### WHAT THIS TASK INVOLVES
Go through the entries below and return every line that contains "tentang".

### DATA SHOWN
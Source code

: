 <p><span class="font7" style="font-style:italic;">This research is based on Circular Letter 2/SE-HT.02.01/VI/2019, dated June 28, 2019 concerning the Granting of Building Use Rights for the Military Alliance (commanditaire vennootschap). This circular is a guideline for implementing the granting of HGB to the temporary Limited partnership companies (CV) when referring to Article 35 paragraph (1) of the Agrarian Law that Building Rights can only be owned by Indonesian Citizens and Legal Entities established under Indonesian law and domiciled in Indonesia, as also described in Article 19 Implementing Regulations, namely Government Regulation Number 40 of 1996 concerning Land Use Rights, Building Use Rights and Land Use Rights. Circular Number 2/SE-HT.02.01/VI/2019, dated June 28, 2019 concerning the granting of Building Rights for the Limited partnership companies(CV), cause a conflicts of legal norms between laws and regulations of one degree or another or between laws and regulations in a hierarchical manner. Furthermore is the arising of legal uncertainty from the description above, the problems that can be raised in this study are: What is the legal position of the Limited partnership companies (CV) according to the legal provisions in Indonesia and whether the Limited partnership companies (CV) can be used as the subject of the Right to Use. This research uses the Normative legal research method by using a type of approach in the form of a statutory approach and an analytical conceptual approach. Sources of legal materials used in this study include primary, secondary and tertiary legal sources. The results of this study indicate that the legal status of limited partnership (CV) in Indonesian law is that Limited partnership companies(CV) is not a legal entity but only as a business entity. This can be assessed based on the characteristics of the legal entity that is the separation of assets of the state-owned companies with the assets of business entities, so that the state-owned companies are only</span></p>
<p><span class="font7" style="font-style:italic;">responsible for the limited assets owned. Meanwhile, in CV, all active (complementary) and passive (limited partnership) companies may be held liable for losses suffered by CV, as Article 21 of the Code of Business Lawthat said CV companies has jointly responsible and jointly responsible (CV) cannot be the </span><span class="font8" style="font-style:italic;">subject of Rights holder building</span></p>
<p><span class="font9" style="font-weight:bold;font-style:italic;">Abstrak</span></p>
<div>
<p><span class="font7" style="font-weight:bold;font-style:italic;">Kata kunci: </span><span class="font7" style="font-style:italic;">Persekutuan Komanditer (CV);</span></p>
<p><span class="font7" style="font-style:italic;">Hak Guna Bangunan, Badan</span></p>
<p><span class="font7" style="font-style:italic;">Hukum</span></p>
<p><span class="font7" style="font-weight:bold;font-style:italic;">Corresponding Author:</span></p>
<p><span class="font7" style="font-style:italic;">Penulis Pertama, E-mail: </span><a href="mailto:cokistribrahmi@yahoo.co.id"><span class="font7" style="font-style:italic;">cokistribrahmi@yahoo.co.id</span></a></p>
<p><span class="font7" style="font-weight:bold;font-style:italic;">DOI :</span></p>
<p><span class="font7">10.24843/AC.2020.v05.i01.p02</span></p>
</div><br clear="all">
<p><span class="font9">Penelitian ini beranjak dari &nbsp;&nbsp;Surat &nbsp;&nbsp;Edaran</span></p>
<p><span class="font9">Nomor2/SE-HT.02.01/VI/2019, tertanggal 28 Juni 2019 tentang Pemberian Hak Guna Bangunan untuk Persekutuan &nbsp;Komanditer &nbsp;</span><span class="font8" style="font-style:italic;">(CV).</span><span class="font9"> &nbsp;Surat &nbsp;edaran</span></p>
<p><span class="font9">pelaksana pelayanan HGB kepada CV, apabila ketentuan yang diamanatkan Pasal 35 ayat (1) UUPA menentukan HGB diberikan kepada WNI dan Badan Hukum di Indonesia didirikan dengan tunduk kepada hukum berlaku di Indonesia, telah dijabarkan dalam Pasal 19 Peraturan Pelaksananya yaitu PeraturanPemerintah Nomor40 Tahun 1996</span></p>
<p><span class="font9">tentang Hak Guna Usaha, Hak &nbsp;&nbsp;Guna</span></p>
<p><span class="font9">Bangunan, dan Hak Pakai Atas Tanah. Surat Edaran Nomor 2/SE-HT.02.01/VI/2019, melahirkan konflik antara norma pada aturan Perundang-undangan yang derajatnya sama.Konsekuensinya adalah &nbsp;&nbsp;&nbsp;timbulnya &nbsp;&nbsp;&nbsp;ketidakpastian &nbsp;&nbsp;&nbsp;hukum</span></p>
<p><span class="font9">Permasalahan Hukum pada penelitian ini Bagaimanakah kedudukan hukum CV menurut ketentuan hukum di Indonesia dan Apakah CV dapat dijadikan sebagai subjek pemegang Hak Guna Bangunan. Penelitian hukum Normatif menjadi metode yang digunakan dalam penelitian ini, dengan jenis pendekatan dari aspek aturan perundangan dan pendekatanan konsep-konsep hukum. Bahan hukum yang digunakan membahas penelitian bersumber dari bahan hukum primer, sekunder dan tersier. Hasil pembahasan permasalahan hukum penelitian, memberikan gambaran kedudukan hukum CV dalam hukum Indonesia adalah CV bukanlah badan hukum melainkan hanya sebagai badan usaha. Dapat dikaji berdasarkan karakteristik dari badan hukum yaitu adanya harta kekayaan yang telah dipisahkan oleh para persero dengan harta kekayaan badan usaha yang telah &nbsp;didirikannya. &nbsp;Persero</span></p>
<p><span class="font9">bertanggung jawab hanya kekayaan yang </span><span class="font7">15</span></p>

### ANSWER TO THE PROBLEM
<p><span class="font9">Nomor2/SE-HT.02.01/VI/2019, tertanggal 28 Juni 2019 tentang Pemberian Hak Guna Bangunan untuk Persekutuan &nbsp;Komanditer &nbsp;</span><span class="font8" style="font-style:italic;">(CV).</span><span class="font9"> &nbsp;Surat &nbsp;edaran</span></p>
<p><span class="font9">tentang Hak Guna Usaha, Hak &nbsp;&nbsp;Guna</span></p>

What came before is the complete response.